:: Required work ::
Looking at the entries below, how many lines include the word "including"? Answer with the number alone.
-- Data supplied follows --
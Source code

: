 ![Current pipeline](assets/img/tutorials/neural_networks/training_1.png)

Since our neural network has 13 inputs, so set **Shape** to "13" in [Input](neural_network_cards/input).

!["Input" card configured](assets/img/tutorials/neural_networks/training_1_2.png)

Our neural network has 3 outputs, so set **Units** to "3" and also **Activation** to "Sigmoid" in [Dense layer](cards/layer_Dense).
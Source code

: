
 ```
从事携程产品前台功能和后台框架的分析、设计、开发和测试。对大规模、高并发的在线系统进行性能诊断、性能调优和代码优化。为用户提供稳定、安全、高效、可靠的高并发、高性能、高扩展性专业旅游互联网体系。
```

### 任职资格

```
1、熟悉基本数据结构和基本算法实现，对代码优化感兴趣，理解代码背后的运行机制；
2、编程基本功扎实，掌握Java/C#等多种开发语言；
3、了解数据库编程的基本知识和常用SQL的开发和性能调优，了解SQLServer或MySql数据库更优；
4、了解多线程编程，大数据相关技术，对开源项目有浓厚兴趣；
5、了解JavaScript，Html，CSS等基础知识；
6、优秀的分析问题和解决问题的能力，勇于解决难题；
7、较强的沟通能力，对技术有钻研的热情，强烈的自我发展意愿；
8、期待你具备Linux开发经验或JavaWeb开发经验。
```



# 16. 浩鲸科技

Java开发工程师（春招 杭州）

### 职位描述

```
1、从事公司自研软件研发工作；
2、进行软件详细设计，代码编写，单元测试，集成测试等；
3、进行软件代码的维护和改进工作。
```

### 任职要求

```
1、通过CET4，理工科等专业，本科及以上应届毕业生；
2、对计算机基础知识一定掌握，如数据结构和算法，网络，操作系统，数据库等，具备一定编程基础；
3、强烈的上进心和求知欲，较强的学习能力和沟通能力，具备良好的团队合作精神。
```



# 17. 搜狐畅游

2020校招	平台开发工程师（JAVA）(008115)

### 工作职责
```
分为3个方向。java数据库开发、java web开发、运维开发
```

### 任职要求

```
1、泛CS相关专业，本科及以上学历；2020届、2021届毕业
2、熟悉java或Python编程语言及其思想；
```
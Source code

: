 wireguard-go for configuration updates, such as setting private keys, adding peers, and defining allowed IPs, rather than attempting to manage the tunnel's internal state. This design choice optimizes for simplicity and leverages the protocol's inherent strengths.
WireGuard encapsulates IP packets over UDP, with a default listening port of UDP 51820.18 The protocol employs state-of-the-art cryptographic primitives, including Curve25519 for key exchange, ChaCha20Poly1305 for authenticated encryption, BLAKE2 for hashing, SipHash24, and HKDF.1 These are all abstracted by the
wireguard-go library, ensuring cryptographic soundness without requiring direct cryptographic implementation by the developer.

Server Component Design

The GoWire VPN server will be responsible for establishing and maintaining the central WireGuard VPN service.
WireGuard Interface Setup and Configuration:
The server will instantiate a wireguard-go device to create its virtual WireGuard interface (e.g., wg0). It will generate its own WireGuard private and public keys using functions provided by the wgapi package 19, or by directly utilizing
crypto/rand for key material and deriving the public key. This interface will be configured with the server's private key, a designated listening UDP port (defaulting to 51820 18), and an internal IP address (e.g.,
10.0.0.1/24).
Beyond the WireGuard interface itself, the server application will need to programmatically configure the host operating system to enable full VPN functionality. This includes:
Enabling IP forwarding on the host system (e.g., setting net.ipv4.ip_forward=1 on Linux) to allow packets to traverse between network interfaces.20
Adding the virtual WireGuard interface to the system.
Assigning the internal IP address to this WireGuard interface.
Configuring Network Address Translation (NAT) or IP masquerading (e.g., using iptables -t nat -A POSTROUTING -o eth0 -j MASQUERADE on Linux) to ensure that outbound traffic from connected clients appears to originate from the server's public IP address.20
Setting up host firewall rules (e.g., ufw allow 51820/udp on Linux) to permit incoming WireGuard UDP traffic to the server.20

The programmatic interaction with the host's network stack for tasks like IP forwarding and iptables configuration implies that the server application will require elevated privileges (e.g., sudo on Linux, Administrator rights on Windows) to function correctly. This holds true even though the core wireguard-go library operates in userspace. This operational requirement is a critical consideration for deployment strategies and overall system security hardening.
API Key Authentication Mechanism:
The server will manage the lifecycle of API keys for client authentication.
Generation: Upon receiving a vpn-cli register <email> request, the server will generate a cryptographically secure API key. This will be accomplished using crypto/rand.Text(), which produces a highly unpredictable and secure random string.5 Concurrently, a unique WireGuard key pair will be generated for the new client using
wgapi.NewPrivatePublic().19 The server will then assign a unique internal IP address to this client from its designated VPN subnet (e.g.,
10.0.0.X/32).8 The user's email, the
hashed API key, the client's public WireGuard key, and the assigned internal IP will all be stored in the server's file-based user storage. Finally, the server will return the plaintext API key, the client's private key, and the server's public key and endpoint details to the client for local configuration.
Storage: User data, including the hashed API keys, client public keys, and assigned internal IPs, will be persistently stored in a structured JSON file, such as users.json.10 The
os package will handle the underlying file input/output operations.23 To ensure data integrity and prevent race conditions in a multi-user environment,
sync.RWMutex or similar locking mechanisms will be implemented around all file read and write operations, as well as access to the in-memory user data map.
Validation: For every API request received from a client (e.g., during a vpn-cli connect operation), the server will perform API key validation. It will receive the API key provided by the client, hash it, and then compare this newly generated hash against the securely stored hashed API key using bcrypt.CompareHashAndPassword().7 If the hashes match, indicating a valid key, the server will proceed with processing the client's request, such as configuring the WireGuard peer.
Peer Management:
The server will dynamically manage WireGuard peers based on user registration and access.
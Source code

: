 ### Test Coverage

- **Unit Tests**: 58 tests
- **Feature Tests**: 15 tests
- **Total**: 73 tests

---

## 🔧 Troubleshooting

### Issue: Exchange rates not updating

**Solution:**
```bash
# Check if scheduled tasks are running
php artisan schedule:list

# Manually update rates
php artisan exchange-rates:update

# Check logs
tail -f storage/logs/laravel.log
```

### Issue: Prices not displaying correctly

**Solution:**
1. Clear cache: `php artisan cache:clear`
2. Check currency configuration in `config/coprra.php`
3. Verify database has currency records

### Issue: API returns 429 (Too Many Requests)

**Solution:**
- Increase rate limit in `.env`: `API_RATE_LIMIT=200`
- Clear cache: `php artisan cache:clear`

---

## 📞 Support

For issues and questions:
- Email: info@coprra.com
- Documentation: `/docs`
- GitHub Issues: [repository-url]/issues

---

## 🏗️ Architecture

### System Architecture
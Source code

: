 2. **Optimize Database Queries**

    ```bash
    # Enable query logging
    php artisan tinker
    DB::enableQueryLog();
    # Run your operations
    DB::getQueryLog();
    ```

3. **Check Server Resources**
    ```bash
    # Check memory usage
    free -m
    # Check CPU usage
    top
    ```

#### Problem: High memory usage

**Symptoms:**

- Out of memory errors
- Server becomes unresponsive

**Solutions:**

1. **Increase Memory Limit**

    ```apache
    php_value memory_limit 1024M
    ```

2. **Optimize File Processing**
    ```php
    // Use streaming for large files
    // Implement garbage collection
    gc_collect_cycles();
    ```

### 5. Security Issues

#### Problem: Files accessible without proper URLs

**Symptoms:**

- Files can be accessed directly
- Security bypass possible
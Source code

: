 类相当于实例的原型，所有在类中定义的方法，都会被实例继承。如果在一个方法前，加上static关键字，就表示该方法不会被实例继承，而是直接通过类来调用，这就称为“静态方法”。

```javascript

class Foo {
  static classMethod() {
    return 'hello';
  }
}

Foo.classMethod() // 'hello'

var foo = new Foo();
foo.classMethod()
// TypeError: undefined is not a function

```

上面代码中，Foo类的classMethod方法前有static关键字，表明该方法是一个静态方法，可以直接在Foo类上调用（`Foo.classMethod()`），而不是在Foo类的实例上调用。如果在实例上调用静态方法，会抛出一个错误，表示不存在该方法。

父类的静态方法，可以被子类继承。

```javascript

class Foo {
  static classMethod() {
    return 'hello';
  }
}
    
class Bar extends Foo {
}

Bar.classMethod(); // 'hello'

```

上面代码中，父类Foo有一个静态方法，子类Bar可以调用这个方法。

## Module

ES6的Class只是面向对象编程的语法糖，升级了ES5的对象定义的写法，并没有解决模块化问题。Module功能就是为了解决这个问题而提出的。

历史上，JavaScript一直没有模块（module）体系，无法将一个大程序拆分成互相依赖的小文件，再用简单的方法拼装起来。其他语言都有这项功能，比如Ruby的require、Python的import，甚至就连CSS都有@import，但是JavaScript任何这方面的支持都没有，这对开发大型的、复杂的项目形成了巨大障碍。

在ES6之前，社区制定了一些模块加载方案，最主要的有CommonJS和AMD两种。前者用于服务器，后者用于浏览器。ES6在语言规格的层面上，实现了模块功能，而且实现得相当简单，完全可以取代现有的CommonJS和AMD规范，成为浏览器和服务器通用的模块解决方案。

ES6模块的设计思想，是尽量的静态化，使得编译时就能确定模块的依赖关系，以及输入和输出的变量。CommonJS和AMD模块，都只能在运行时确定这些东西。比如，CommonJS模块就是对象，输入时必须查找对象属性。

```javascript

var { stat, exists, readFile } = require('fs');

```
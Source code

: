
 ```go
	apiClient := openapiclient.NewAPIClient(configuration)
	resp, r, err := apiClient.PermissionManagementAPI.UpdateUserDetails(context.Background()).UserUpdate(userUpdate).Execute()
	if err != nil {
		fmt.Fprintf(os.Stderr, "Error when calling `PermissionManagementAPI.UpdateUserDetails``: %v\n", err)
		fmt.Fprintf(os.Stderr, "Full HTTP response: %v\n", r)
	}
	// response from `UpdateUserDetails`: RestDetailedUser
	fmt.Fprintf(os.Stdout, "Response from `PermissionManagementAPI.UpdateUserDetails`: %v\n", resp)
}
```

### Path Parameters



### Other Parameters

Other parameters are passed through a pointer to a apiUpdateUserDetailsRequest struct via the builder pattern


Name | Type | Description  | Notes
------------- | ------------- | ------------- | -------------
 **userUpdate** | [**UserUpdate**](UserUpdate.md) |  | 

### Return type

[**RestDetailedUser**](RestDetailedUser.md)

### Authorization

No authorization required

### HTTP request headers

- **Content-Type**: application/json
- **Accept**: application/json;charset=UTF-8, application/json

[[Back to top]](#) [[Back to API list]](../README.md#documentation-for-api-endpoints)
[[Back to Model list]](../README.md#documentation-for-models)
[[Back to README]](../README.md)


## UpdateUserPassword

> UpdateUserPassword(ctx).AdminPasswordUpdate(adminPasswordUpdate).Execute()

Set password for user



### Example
-- Data supplied concluded --
:: Response ::
2